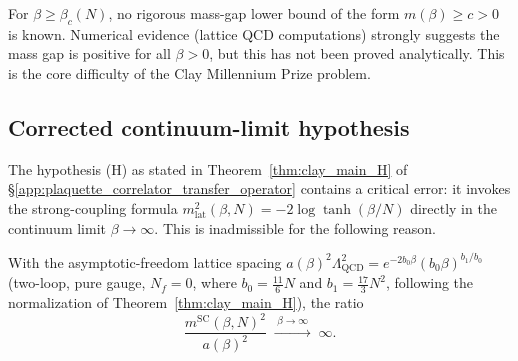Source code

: \begin{remark}
\label{rem:weak_coupling}
For $\beta\ge\beta_{c}(N)$, no rigorous mass-gap lower bound of the form
$m(\beta)\ge c>0$ is known. Numerical evidence (lattice QCD computations) strongly
suggests the mass gap is positive for all $\beta>0$, but this has not been proved
analytically. This is the core difficulty of the Clay Millennium Prize problem.
\end{remark}

\subsection{Corrected continuum-limit hypothesis}
\label{ssec:pf_hypothesis_H_corrected}

The hypothesis (H) as stated in Theorem~\ref{thm:clay_main_H} of
\S\ref{app:plaquette_correlator_transfer_operator} contains a critical error:
it invokes the strong-coupling formula $m_{\mathrm{lat}}^{2}(\beta,N)=
-2\log\tanh(\beta/N)$ directly in the continuum limit $\beta\to\infty$.
This is inadmissible for the following reason.

\begin{lemma}
\label{lem:sc_diverges}
With the asymptotic-freedom lattice spacing
$a(\beta)^{2}\Lambda_{\mathrm{QCD}}^{2}=e^{-2b_{0}\beta}(b_{0}\beta)^{b_{1}/b_{0}}$
(two-loop, pure gauge, $N_{f}=0$, where $b_{0}=\frac{11}{6}N$ and
$b_{1}=\frac{17}{3}N^{2}$, following the normalization of
Theorem~\ref{thm:clay_main_H}), the ratio
\[
\frac{m^{\mathrm{SC}}(\beta,N)^{2}}{a(\beta)^{2}}
\;\xrightarrow{\;\beta\to\infty\;}\; \infty.
\]
\end{lemma}

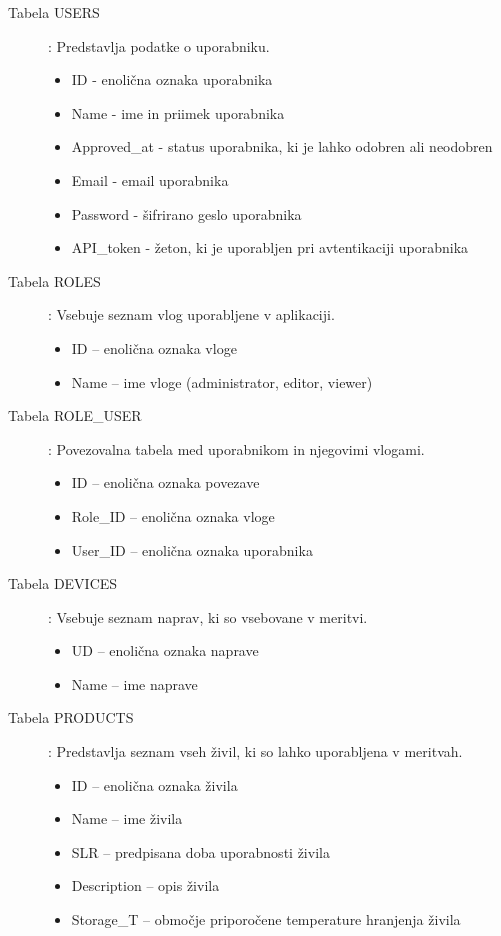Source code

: \documentclass[a4paper, 12pt]{book}
\begin{document}
\begin{description}
\item[Tabela USERS] : Predstavlja podatke o uporabniku.
	\begin{itemize}
		\item ID - enolična oznaka uporabnika
		\item Name - ime in priimek uporabnika
		\item Approved\_at - status uporabnika, ki je lahko odobren ali neodobren
		\item Email - email uporabnika
		\item Password - šifrirano geslo uporabnika
		\item API\_token - žeton, ki je uporabljen pri avtentikaciji uporabnika
	\end{itemize}	

\item[Tabela ROLES] : Vsebuje seznam vlog uporabljene v aplikaciji.
	\begin{itemize}
		\item ID – enolična oznaka vloge
		\item Name – ime vloge (administrator, editor, viewer)
	\end{itemize}

\item[Tabela ROLE\_USER] : Povezovalna tabela med uporabnikom in njegovimi vlogami. 
	\begin{itemize}
		\item ID – enolična oznaka povezave
		\item Role\_ID – enolična oznaka vloge
		\item User\_ID – enolična oznaka uporabnika
	\end{itemize}

\item[Tabela DEVICES] : Vsebuje seznam naprav, ki so vsebovane v meritvi.
	\begin{itemize}
		\item UD – enolična oznaka naprave
		\item Name – ime naprave
	\end{itemize}

\item[Tabela PRODUCTS] : Predstavlja seznam vseh živil, ki so lahko uporabljena v meritvah.
	\begin{itemize}		
		\item ID – enolična oznaka živila
		\item Name – ime živila
		\item SLR – predpisana doba uporabnosti živila
		\item Description – opis živila
		\item Storage\_T – območje priporočene temperature hranjenja živila
	\end{itemize}
	

\end{description}
\end{document}
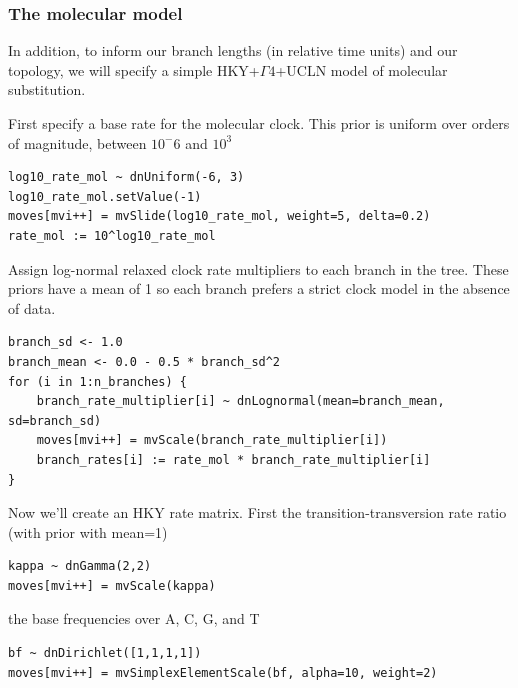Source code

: \subsubsection{The molecular model}

In addition, to inform our branch lengths (in relative time units) and our topology, we will specify a simple HKY+$\Gamma4$+UCLN model of molecular substitution.


First specify a base rate for the molecular clock. This prior is uniform over orders of magnitude, between $10^-6$ and $10^3$
\begin{snugshade}
\begin{lstlisting}
log10_rate_mol ~ dnUniform(-6, 3)
log10_rate_mol.setValue(-1)
moves[mvi++] = mvSlide(log10_rate_mol, weight=5, delta=0.2)
rate_mol := 10^log10_rate_mol
\end{lstlisting}
\end{snugshade}

Assign log-normal relaxed clock rate multipliers to each branch in the tree. These priors have a mean of 1 so each branch prefers a strict clock model in the absence of data.
\begin{snugshade}
\begin{lstlisting}
branch_sd <- 1.0
branch_mean <- 0.0 - 0.5 * branch_sd^2
for (i in 1:n_branches) {
    branch_rate_multiplier[i] ~ dnLognormal(mean=branch_mean, sd=branch_sd)
    moves[mvi++] = mvScale(branch_rate_multiplier[i])
    branch_rates[i] := rate_mol * branch_rate_multiplier[i]
}
\end{lstlisting}
\end{snugshade}

Now we'll create an HKY rate matrix. First the transition-transversion rate ratio (with prior with mean=1)

\begin{snugshade}
\begin{lstlisting}
kappa ~ dnGamma(2,2)
moves[mvi++] = mvScale(kappa)
\end{lstlisting}
\end{snugshade}

the base frequencies over A, C, G, and T

\begin{snugshade}
\begin{lstlisting}
bf ~ dnDirichlet([1,1,1,1])
moves[mvi++] = mvSimplexElementScale(bf, alpha=10, weight=2)
\end{lstlisting}
\end{snugshade}

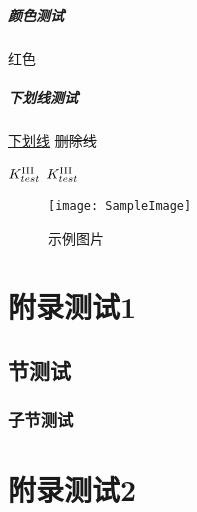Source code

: \documentclass{../../PublicResources/DocClassLight}
\begin{document}
    \paragraph{\color{black}颜色测试}
    {\color{red} 红色}

    \paragraph{下划线测试}
    \uline{下划线}
    \sout{删除线}


     $K_{test}^{\text{\Rmnum{3}}}$ $K_{test}^{\mathrm{\Rmnum{3}}}$

    \newpage
    \begin{figure}[h!]
        \centering
        \texttt{[image: SampleImage]}
        \caption{示例图片}
    \end{figure}

    \nocite{*} %
    \printbibliography %

    \appendix
    \chapter{附录测试1}
    \section{节测试}
    \subsection{子节测试}
    \chapter{附录测试2}
\end{document}
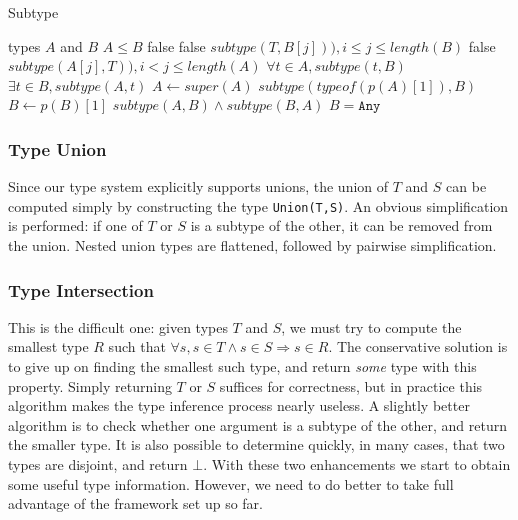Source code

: \documentclass[9pt]{sigplanconf}
\begin{document}
\begin{algorithm}
\caption{Subtype}
\label{alg3}
\begin{algorithmic}
\REQUIRE types $A$ and $B$
\ENSURE $A \leq B$
  \RETURN false
 \ENDIF
    \RETURN false
   \ENDIF
   \RETURN $subtype(T,B[j])), i \leq j \leq length(B)$
   \RETURN false
   \RETURN $subtype(A[j],T)), i < j \leq length(A)$
  \ENDIF
 \ENDFOR
{}
 \RETURN $\forall t \in A, subtype(t,B)$
 \RETURN $\exists t \in B, subtype(A,t)$
\ENDIF
{}
 \ENDIF
 \STATE $A \leftarrow super(A)$
\ENDWHILE
{}
 \RETURN $subtype(typeof(p(A)[1]),B)$
 \STATE $B \leftarrow p(B)[1]$
 \RETURN $subtype(A,B) \land subtype(B,A)$
\ENDIF
\RETURN $B = \texttt{Any}$
\end{algorithmic}
\end{algorithm}


\subsubsection{Type Union}

Since our type system explicitly supports unions, the union of $T$ and
$S$ can be computed simply by constructing the type {\tt Union(T,S)}.
An obvious simplification is performed: if one of $T$ or $S$ is a
subtype of the other, it can be removed from the union. Nested union
types are flattened, followed by pairwise simplification.

\subsubsection{Type Intersection}

This is the difficult one: given types $T$ and $S$, we must try to compute
the smallest type $R$ such that
$\forall s, s \in T \land s \in S \Rightarrow s \in R$.
The conservative solution is to give up on finding the smallest such type, and
return \emph{some} type with this property. Simply returning $T$ or $S$
suffices for correctness, but in practice this algorithm
makes the type inference process nearly useless. A slightly better
algorithm is to check whether one argument is a subtype of the other, and
return the smaller type. It is also possible to determine quickly, in
many cases, that two types are disjoint, and return $\bot$. With these
two enhancements we start to obtain some useful type information. However,
we need to do better to take full advantage of the framework set up
so far.
\end{document}
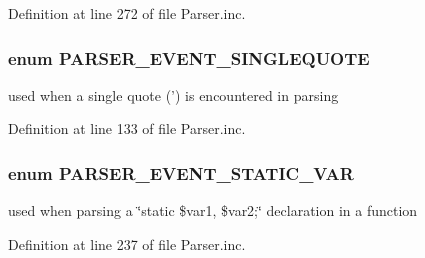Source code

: \-Definition at line 272 of file \-Parser.\-inc.

\hypertarget{_parser_8inc_a600090b20e4c80c2a5b96117f091191c}{
\subsubsection[{\-P\-A\-R\-S\-E\-R\-\_\-\-E\-V\-E\-N\-T\-\_\-\-S\-I\-N\-G\-L\-E\-Q\-U\-O\-T\-E}]{\setlength{\rightskip}{0pt plus 5cm}enum {\bf \-P\-A\-R\-S\-E\-R\-\_\-\-E\-V\-E\-N\-T\-\_\-\-S\-I\-N\-G\-L\-E\-Q\-U\-O\-T\-E}}}\label{_parser_8inc_a600090b20e4c80c2a5b96117f091191c}
used when a single quote (') is encountered in parsing 

\-Definition at line 133 of file \-Parser.\-inc.

\hypertarget{_parser_8inc_a415d6a7a4ac5da7fc9b37c00574d71bd}{
\subsubsection[{\-P\-A\-R\-S\-E\-R\-\_\-\-E\-V\-E\-N\-T\-\_\-\-S\-T\-A\-T\-I\-C\-\_\-\-V\-A\-R}]{\setlength{\rightskip}{0pt plus 5cm}enum {\bf \-P\-A\-R\-S\-E\-R\-\_\-\-E\-V\-E\-N\-T\-\_\-\-S\-T\-A\-T\-I\-C\-\_\-\-V\-A\-R}}}\label{_parser_8inc_a415d6a7a4ac5da7fc9b37c00574d71bd}
used when parsing a \char`\"{}static \$var1, \$var2;\char`\"{} declaration in a function 

\-Definition at line 237 of file \-Parser.\-inc.

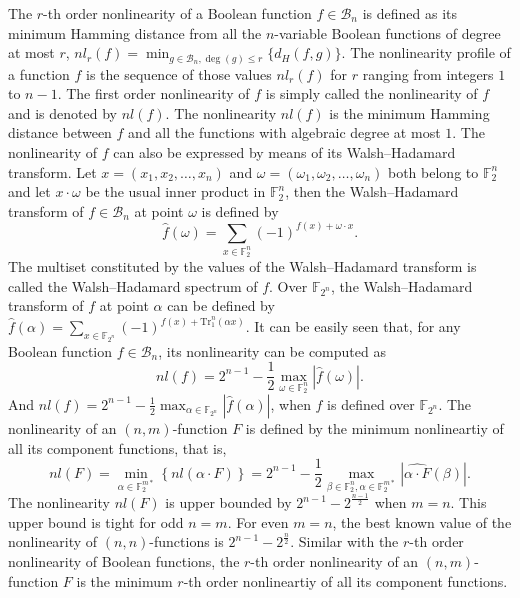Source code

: \documentclass[12 pt]{article}
\def\F{{\mathbb F}}
\begin{document}
  The $r$-th order nonlinearity of a Boolean function $f\in\mathcal{B}_n$ is defined as its minimum Hamming distance from all the $n$-variable Boolean functions of degree at most $r$, $nl_r(f)=\min_{g\in\mathcal{B}_n,\deg(g)\le r}\{d_H(f,g)\}$. 
  The nonlinearity profile of a function $f$ is the sequence of those values $nl_r(f)$ for $r$ ranging from integers $1$ to $n-1$. The first order nonlinearity of $f$ is simply called the nonlinearity of $f$ and is denoted by $nl(f)$. 
  The nonlinearity $nl(f)$ is the minimum Hamming distance between $f$ and all the functions with algebraic degree at most $1$.
  The nonlinearity of $f$ can also be expressed by means of its Walsh--Hadamard transform. 
  Let $x=(x_1,x_2,\ldots,x_n)$ and $\omega=(\omega_1,\omega_2,\ldots,\omega_n)$ both belong to $\F_2^n$ and let $x\cdot\omega$ be the usual inner product in $\F_2^n$, then the Walsh--Hadamard transform of $f\in\mathcal{B}_n$ at point $\omega$ is defined by
  \begin{equation*}
    \widehat{f}(\omega)=\sum_{x\in\F_2^n}(-1)^{f(x)+\omega\cdot x}.
  \end{equation*}
  The multiset constituted by the values of the Walsh--Hadamard transform is called the Walsh--Hadamard spectrum of $f$. 
  Over $\F_{2^n}$, the Walsh--Hadamard transform of $f$ at point $\alpha$ can be defined by $\widehat{f}(\alpha)=\sum_{x\in\mathbb F_{2^n}}(-1)^{f(x)+\mathrm{Tr}_1^n(\alpha x)}$. 
  It can be easily seen that, for any Boolean function $f\in\mathcal{B}_n$, its nonlinearity can be computed as 
  \begin{equation*}\label{N_f}
    nl(f)= 2^{n-1}-\frac{1}{2}\max_{\omega\in\F_2^n}\left\lvert \widehat{f}(\omega) \right\rvert. 
  \end{equation*}
  And $nl(f)= 2^{n-1}-\frac{1}{2}\max_{\alpha\in\F_{2^n}}\left\lvert \widehat{f}(\alpha) \right\rvert$, when $f$ is defined over $\F_{2^n}$. 
  The nonlinearity of an $(n,m)$-function $F$ is defined by the minimum nonlineartiy of all its component functions, that is,
  \begin{equation*}
    nl(F)=\min_{\alpha\in\F_2^{m*}}\left\{ nl(\alpha\cdot F) \right\}=2^{n-1}-\frac{1}{2}\max_{\beta\in\F_2^n,\alpha\in\F_2^{m*}} \left\lvert \widehat{\alpha\cdot F}(\beta) \right\rvert.
  \end{equation*}
  The nonlinearity $nl(F)$ is upper bounded by $2^{n-1}-2^{\frac{n-1}{2}}$ when $m=n$. 
  This upper bound is tight for odd $n=m$. 
  For even $m=n$, the best known value of the nonlinearity of $(n,n)$-functions is $2^{n-1}-2^{\frac{n}{2}}$. 
  Similar with the $r$-th order nonlinearity of Boolean functions, the $r$-th order nonlinearity of an $(n,m)$-function $F$ is the minimum $r$-th order nonlineartiy of all its component functions. 
\end{document}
********
● Activity
Give the lines from the one containing "The nonlinearity $nl(f)$ is the" through the end of the entries again, exactly as written and with no other lines.

● Written answer
  The nonlinearity $nl(f)$ is the minimum Hamming distance between $f$ and all the functions with algebraic degree at most $1$.
  The nonlinearity of $f$ can also be expressed by means of its Walsh--Hadamard transform. 
  Let $x=(x_1,x_2,\ldots,x_n)$ and $\omega=(\omega_1,\omega_2,\ldots,\omega_n)$ both belong to $\F_2^n$ and let $x\cdot\omega$ be the usual inner product in $\F_2^n$, then the Walsh--Hadamard transform of $f\in\mathcal{B}_n$ at point $\omega$ is defined by
  \begin{equation*}
    \widehat{f}(\omega)=\sum_{x\in\F_2^n}(-1)^{f(x)+\omega\cdot x}.
  \end{equation*}
  The multiset constituted by the values of the Walsh--Hadamard transform is called the Walsh--Hadamard spectrum of $f$. 
  Over $\F_{2^n}$, the Walsh--Hadamard transform of $f$ at point $\alpha$ can be defined by $\widehat{f}(\alpha)=\sum_{x\in\mathbb F_{2^n}}(-1)^{f(x)+\mathrm{Tr}_1^n(\alpha x)}$. 
  It can be easily seen that, for any Boolean function $f\in\mathcal{B}_n$, its nonlinearity can be computed as 
  \begin{equation*}\label{N_f}
    nl(f)= 2^{n-1}-\frac{1}{2}\max_{\omega\in\F_2^n}\left\lvert \widehat{f}(\omega) \right\rvert. 
  \end{equation*}
  And $nl(f)= 2^{n-1}-\frac{1}{2}\max_{\alpha\in\F_{2^n}}\left\lvert \widehat{f}(\alpha) \right\rvert$, when $f$ is defined over $\F_{2^n}$. 
  The nonlinearity of an $(n,m)$-function $F$ is defined by the minimum nonlineartiy of all its component functions, that is,
  \begin{equation*}
    nl(F)=\min_{\alpha\in\F_2^{m*}}\left\{ nl(\alpha\cdot F) \right\}=2^{n-1}-\frac{1}{2}\max_{\beta\in\F_2^n,\alpha\in\F_2^{m*}} \left\lvert \widehat{\alpha\cdot F}(\beta) \right\rvert.
  \end{equation*}
  The nonlinearity $nl(F)$ is upper bounded by $2^{n-1}-2^{\frac{n-1}{2}}$ when $m=n$. 
  This upper bound is tight for odd $n=m$. 
  For even $m=n$, the best known value of the nonlinearity of $(n,n)$-functions is $2^{n-1}-2^{\frac{n}{2}}$. 
  Similar with the $r$-th order nonlinearity of Boolean functions, the $r$-th order nonlinearity of an $(n,m)$-function $F$ is the minimum $r$-th order nonlineartiy of all its component functions. 
\end{document}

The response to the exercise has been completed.